Stephen miró a los oficiales de la
Surprise
, al contador, al condestable y al carpintero. Todos pertenecían a su tripulación desde hacía varios años y habían estado a bordo más tiempo que muchos capitanes, tenientes y cirujanos. El carpintero, un hombre apacible por naturaleza y, además, por su profesión, estaba perplejo, mientras que el señor Hollar y el señor Borrell tenían el entrecejo y los labios fruncidos y miraban al pastor con una mezcla de desconfianza y rabia. Stephen no podía ver la cara de Jack Aubrey desde la cofa del mesana, pero veía su espalda, y por lo erguida que la tenía, supuso que su expresión era malhumorada. Por otra parte, muchos de los tripulantes más antiguos distaban mucho de estar complacidos.

Como si se hubiera percatado de la antipatía que había despertado en quienes le rodeaban, el señor Martin continuó el sermón hablando rápido. Invitó a los que le escuchaban a pensar en el viaje que el hombre hacía a través de la vida, y en que durante ese viaje cuidaba de su cuerpo, lavándose, vistiéndose y alimentándose, y cuidaba de su salud, a veces en extremo, con ejercicio, paseos a caballo, abstinencia, baños de mar, baños fríos, jubones de franela, sangrías, sudores, dietas y medicinas, pero que todo eso no servía de nada, porque al final sería derrotado inevitablemente, al final llegaría a la decrepitud y tal vez incluso a la imbecilidad. Añadió que si la muerte no le derrotaba cuando era joven, podrían provocar su derrota la vejez y la falta de salud, de amigos y de comodidades en un momento en que la mente y el cuerpo eran menos fuertes para soportarlos, o quizá la insoportable separación del marido y la mujer, o muchas otras cosas. Y terminó diciendo que al final de la vida en este mundo no hay sorpresas, y mucho menos sorpresas agradables, sino dos cosas seguras: la derrota y la muerte.

—¡Cubierta! —gritó el serviola desde la verga juanete de proa—. ¡Tierra por la amura de estribor!

El grito cambió por completo el ambiente e interrumpió el sermón del señor Martin.
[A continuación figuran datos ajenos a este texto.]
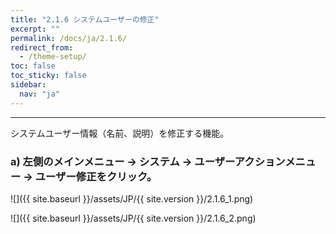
 ```yaml
---
title: "2.1.6 システムユーザーの修正"
excerpt: ""
permalink: /docs/ja/2.1.6/
redirect_from:
  - /theme-setup/
toc: false
toc_sticky: false
sidebar:
  nav: "ja"
---
```


---
システムユーザー情報（名前、説明）を修正する機能。

### a\) 左側のメインメニュー → システム → ユーザーアクションメニュー → ユーザー修正をクリック。
![]({{ site.baseurl }}/assets/JP/{{ site.version }}/2.1.6_1.png)

![]({{ site.baseurl }}/assets/JP/{{ site.version }}/2.1.6_2.png)
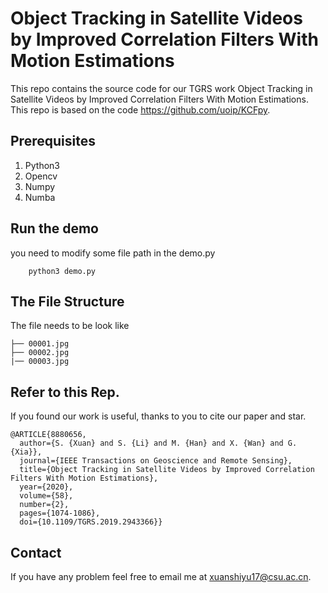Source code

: # Object Tracking in Satellite Videos by Improved Correlation Filters With Motion Estimations

This repo contains the source code for our TGRS work Object Tracking in Satellite Videos by Improved Correlation Filters With Motion Estimations. This repo is based on the code https://github.com/uoip/KCFpy. 

## Prerequisites
1. Python3
2. Opencv
3. Numpy
4. Numba

## Run the demo
you need to modify some file path in the demo.py
```shell
    python3 demo.py
```

## The File Structure
The file needs to be look like
```
├── 00001.jpg
├── 00002.jpg
|── 00003.jpg
```
## Refer to this Rep.
If you found our work is useful, thanks to you to cite our paper and star.
```
@ARTICLE{8880656,
  author={S. {Xuan} and S. {Li} and M. {Han} and X. {Wan} and G. {Xia}},
  journal={IEEE Transactions on Geoscience and Remote Sensing}, 
  title={Object Tracking in Satellite Videos by Improved Correlation Filters With Motion Estimations}, 
  year={2020},
  volume={58},
  number={2},
  pages={1074-1086},
  doi={10.1109/TGRS.2019.2943366}}
```

## Contact
If you have any problem feel free to email me at xuanshiyu17@csu.ac.cn.

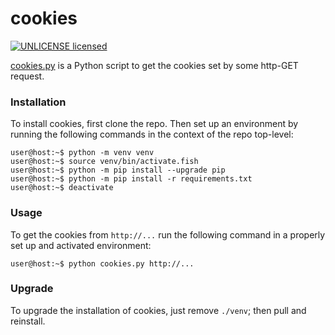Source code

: # cookies

[![UNLICENSE licensed][license-badge]][license-url]

[license-badge]: https://img.shields.io/badge/license-UNLICENSE-blue.svg
[license-url]: ./UNLICENSE

[cookies.py](cookies.py) is a Python script to get the cookies set by some http-GET request.

### Installation

To install cookies, first clone the repo.
Then set up an environment by running the following commands in the context of the repo top-level:

```console
user@host:~$ python -m venv venv
user@host:~$ source venv/bin/activate.fish
user@host:~$ python -m pip install --upgrade pip
user@host:~$ python -m pip install -r requirements.txt
user@host:~$ deactivate
```

### Usage

To get the cookies from `http://...` run the following command in a properly set up and activated environment:

```console
user@host:~$ python cookies.py http://...
```

### Upgrade

To upgrade the installation of cookies, just remove `./venv`; then pull and reinstall.
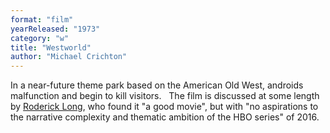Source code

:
 ```yaml
---
format: "film"
yearReleased: "1973"
category: "w"
title: "Westworld"
author: "Michael Crichton"
---
```

In a near-future theme park based on the American Old  West, androids malfunction and begin to kill visitors.
 
The film is discussed at some length by <a href="https://aaeblog.com/2016/12/24/the-road-to-westworld/">Roderick Long</a>, who found  it "a good movie", but with "no aspirations to the narrative complexity and  thematic ambition of the HBO series" of 2016.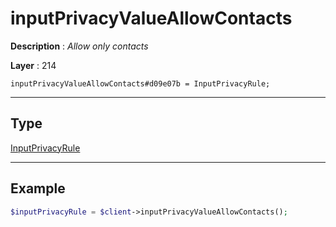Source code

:# inputPrivacyValueAllowContacts

**Description** : *Allow only contacts*

**Layer** : 214

```tl
inputPrivacyValueAllowContacts#d09e07b = InputPrivacyRule;
```

---

## Type

[InputPrivacyRule](type/InputPrivacyRule)

---

## Example

```php
$inputPrivacyRule = $client->inputPrivacyValueAllowContacts();
```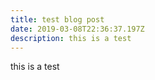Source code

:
 ```yaml
---
title: test blog post
date: 2019-03-08T22:36:37.197Z
description: this is a test
---
```

this is a test

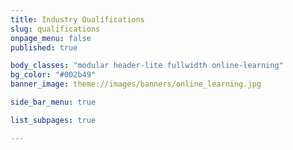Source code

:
 ```yaml
---
title: Industry Qualifications
slug: qualifications
onpage_menu: false
published: true

body_classes: "modular header-lite fullwidth online-learning"
bg_color: "#002b49"
banner_image: theme://images/banners/online_learning.jpg

side_bar_menu: true

list_subpages: true

---
```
Después el pastor hizo cuanto pudo por aclarar que a pesar de que la vida del hombre en la Tierra podía compararse con la de un barco, el hombre tenía una parte inmortal y el barco, en cambio, no, y que la limpieza y el mantenimiento de esa parte inmortal le permitiría encontrarse al final con una agradable sorpresa, pero que la negligencia, tanto por falta de reflexión como por falta de continencia, le llevaría a la muerte eterna. Sin embargo, muchos de los fieles habían dejado de sentir simpatía por él y muchos más habían dejado de prestarle atención, y, además, él no era un buen orador y su seguridad y su poder de convicción habían disminuido por el hecho de que había sido despreciado, así que se desanimó y volvió a ponerse la sobrepelliz y terminó el oficio religioso en la forma tradicional.